— Вызвала? — тихо спросил Петр.
Женька кивнула и стала у стены, наморщив лоб и покусывая губы, тяжело, зло смотрела на Дубинина. Но тот голову не поднимал, не видел взгляда Женьки, а увидев бы, подумал: на него все девка свалить хочет, его виноватым считает, а сама…
«Скорая» приехала быстро, долго ли от Склифосовского до Самарского. Прослушали отца, укол сделали и сказали, что надо в больницу. Вынесли старика на носилках, устроили в машину. Настя с ними уехала. Остальные вернулись в дом. Мужики сразу задымили молча. Никто разговора начинать, видно, не хотел. Потом Петр поднялся и стал вышагивать по комнате, играя желваками скул. Поглядывал на него Дубинин не то что робко, но с какой-то опаской. Знал, страшен Петр в гневе, теряет власть над собой, что угодно натворить может, забыв себя.
Долго мерил комнату туда-сюда Петр, затем остановился напротив Дубинина:
— С отцом что случится, тебе, Ванюха, плохо будет. Не прощу. А завтра — с Женькой в загс. Понял?
— Если Женька и вправду беременна и что от меня, тогда что же… Придется.
— Жизнью могу поклясться, что все правда, — тихо сказала Женька.
— Ты не своей, — повернулся к ней Петр, — ты жизнью своего ребенка поклянись.
— Клянусь.
— Все, Иван, — поставил точку Петр.
— Все, Петр… А за отца твоего я не ответчик, она же начала, — кивнул на Женьку.
— Нехорошо, Иван, на девчонку глупую сваливать. Мужчина же ты, — отрубил Петр. — Не стыдно?

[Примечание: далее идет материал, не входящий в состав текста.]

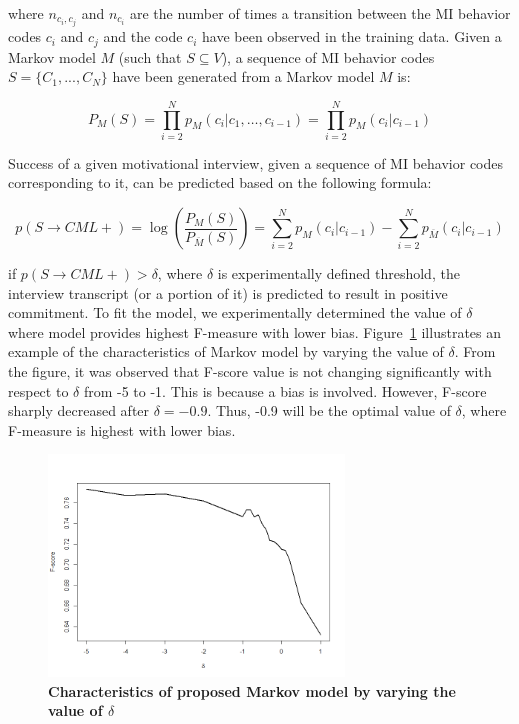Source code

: \documentclass{amia}
\begin{document}
where $n_{c_i,c_j}$ and $n_{c_i}$ are the number of times a transition between the MI behavior codes $c_i$ and $c_j$ and the code $c_i$ have been observed in the training data. Given a Markov model $M$ (such that $S\subseteq V$), a sequence of MI behavior codes $S = \{C_1,...,C_N\}$ have been generated from a Markov model $M$ is:

\begin{equation}
P_M(S) = \prod_{i=2}^N p_M(c_i|c_1,\dots,c_{i-1})=\prod_{i=2}^N p_M(c_i|c_{i-1})
\end{equation}

Success of a given motivational interview, given a sequence of MI behavior codes corresponding to it, can be predicted based on the following formula:

\begin{equation}
p(S\rightarrow CML+) = \log\left(\frac{P_M(S)}{P_{\overline M}(S)}\right)= \sum_{i=2}^N p_M(c_i|c_{i-1})-\sum_{i=2}^N p_{\overline M}(c_i|c_{i-1})
\end{equation}

if $p(S\rightarrow CML+) > \delta $, where $\delta$ is experimentally defined threshold, the interview transcript (or a portion of it) is predicted to result in positive commitment. To fit the model, we experimentally determined the value of $\delta$ where model provides highest F-measure with lower bias. Figure~\ref{fig:delta} illustrates an example of the characteristics of Markov model by varying the value of $\delta$. From the figure, it was observed that F-score value is not changing significantly with respect to $\delta $ from -5 to -1. This is because a bias is involved. However, F-score sharply decreased after $\delta = -0.9$. Thus, -0.9 will be the optimal value of $\delta $, where F-measure is highest with lower bias. 

\begin{figure}[htb!]
    \centering
    \includegraphics[width=0.70\textwidth]{figures/delta.png}
    \caption{\textbf{Characteristics of proposed Markov model by varying the value of $\delta$}}
    \label{fig:delta}
\end{figure}
\end{document}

Дубинин смутился. И верно, нехорошо. Но уж больно возмутили его Женькино нахальство и напористость. Решила все сама, а он при этом неизвестно что, вроде и не человек живой. Но сейчас, после укоризненных слов друга, начал понимать, девчонка-то от слабости, от неуверенности, наверно, так себя вела. Тем более на письма он не отвечал, переживала же, не без этого. Ну и решила сразу все сплеча рубить. Он поглядел на нее. Она стояла все так же у стены, заложив руки за спину, натянутая, будто готовая взорваться мгновенно. Взгляд исподлобья тоже напряженный, тяжелый, но мимо и него и Петра. Ждет, видно, что скажет Дубинин. И ему вдруг стало жалко этого волчонка. Виноват он, конечно, полез по пьянке, не сдержался, но и она хороша, ведь и не рыпалась особо, так, попищала для приличия. Но это жалости не убавило, вспомнилось, как прижалась она к нему после того, охватила ручонками за шею и спросила робко, даже униженно: «Писать-то будете?» А он, разумеется, пообещал — как же, буду непременно.

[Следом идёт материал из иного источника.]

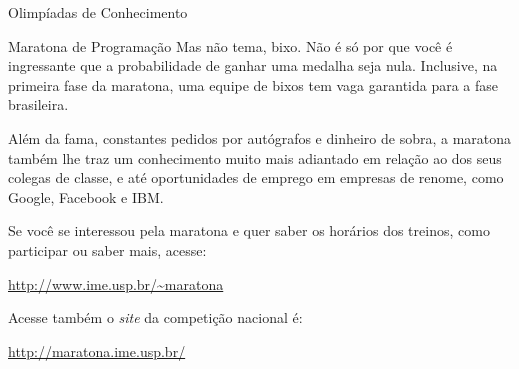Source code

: \begin{subsecao}{Olimpíadas de Conhecimento}
\begin{subsubsecao}{Maratona de Programação}
Mas não tema, bixo. Não é só por que você é ingressante que
a probabilidade de ganhar uma medalha seja nula. Inclusive, na primeira
fase da maratona, uma equipe de bixos tem vaga garantida para a
fase brasileira.

Além da fama, constantes pedidos por autógrafos e dinheiro de sobra,
a maratona também lhe traz um conhecimento muito mais
adiantado em relação ao dos seus colegas de classe, e até oportunidades
de emprego em empresas de renome, como Google, Facebook e IBM.

Se você se interessou pela maratona e quer saber os horários dos
treinos, como participar ou saber mais, acesse:

\url{http://www.ime.usp.br/~maratona}

Acesse também o \textit{site} da competição nacional é:

\url{http://maratona.ime.usp.br/}

\end{subsubsecao}


\end{subsecao}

— Прав ты, Петя… — а повернувшись к Женьке, пробормотал: — Прости, Женька. Конечно, с меня все началось…
— А я уж было другом тебя считать не хотел… С отцом только лишь бы чего серьезного не вышло. Моли бога, чтоб поправился.
Настя удостоверилась, куда отца положили, переговорила с дежурной сестрой, с врачом — сказал, приступ сильный грудной жабы, но особой опасности вроде врачи не усмотрели. Успокоившись более или менее, вышла из Склифосовского, прошла до Колхозной, а там вниз к Самотеке, но завернула на 4-ю Мещанскую, а потом в Лавры; дошла до дома, где мастерская Марка, посмотрела, света в окнах не было, и вдруг, не смутившись поздним временем, пошла к нему домой. Отворил дверь сам Марк, не стал делать удивленного лица, а провел сразу в комнату.

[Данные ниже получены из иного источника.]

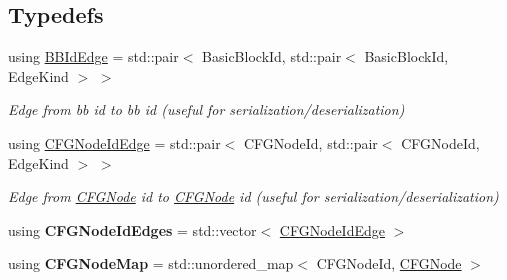 \subsection*{Typedefs}
\begin{DoxyCompactItemize}
\item 
\mbox{\label{namespacespan_1_1ir_1_1object_aa260674d7902a7f6909b451361ab65fa}} 
using \hyperlink{namespacespan_1_1ir_1_1object_aa260674d7902a7f6909b451361ab65fa}{B\+B\+Id\+Edge} = std\+::pair$<$ Basic\+Block\+Id, std\+::pair$<$ Basic\+Block\+Id, Edge\+Kind $>$ $>$
\begin{DoxyCompactList}\small\item\em Edge from bb id to bb id (useful for serialization/deserialization) \end{DoxyCompactList}\item 
\mbox{\label{namespacespan_1_1ir_1_1object_ad9072c15351c446d2051be5439f2b979}} 
using \hyperlink{namespacespan_1_1ir_1_1object_ad9072c15351c446d2051be5439f2b979}{C\+F\+G\+Node\+Id\+Edge} = std\+::pair$<$ C\+F\+G\+Node\+Id, std\+::pair$<$ C\+F\+G\+Node\+Id, Edge\+Kind $>$ $>$
\begin{DoxyCompactList}\small\item\em Edge from \hyperlink{classspan_1_1ir_1_1object_1_1CFGNode}{C\+F\+G\+Node} id to \hyperlink{classspan_1_1ir_1_1object_1_1CFGNode}{C\+F\+G\+Node} id (useful for serialization/deserialization) \end{DoxyCompactList}\item 
\mbox{\label{namespacespan_1_1ir_1_1object_af57b0b2ff157cfcd32dadb6f67920065}} 
using {\bfseries C\+F\+G\+Node\+Id\+Edges} = std\+::vector$<$ \hyperlink{namespacespan_1_1ir_1_1object_ad9072c15351c446d2051be5439f2b979}{C\+F\+G\+Node\+Id\+Edge} $>$
\item 
\mbox{\label{namespacespan_1_1ir_1_1object_ab9acd8de65685eea78dc7e43c857a90c}} 
using {\bfseries C\+F\+G\+Node\+Map} = std\+::unordered\+\_\+map$<$ C\+F\+G\+Node\+Id, \hyperlink{classspan_1_1ir_1_1object_1_1CFGNode}{C\+F\+G\+Node} $>$
\end{DoxyCompactItemize}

— Что-нибудь случилось, Настя?
— Да…
И рассказала все: какая пакость случилась в доме, как Женька себя бесстыдно вела, как Дубинин вертелся, ну и что отцу плохо сделалось. Ведь такого в их доме никогда не бывало. А чего к Марку пришла, сама не знает — не с кем ей горем поделиться, а домой идти не хочется. «Видеть их не могу, такие противные все оказались. И Петр тоже вел себя глупо, грозил Дубинину, приказывал, будто тот все еще его подчиненный».
— Ничего, Настя, заставит его благородие дружка своего жениться на сестрице.
— Да разве в этом дело — жениться не жениться. Получилось все гадко. Продается же Женька, продается. Жизни ей сладкой захотелось, вот что не понимаю.
— Чего же тут не понимать? Наголодалась девчонка в войну, ну и глупенькая еще.
— Не наша она, совсем не наша, — сокрушалась Настя. — У нас в семье долг был прежде всего, работа. Так и воспитаны были с детства. Петр ведь тоже не за хорошей жизнью в армию пошел, знал, служба военная трудная, но нужны были армии командиры, вот и пошел по спецнабору. Уж не знаю, какой он командир был, но жизни-то не жалел, в этом уверена, за чужие спины не прятался.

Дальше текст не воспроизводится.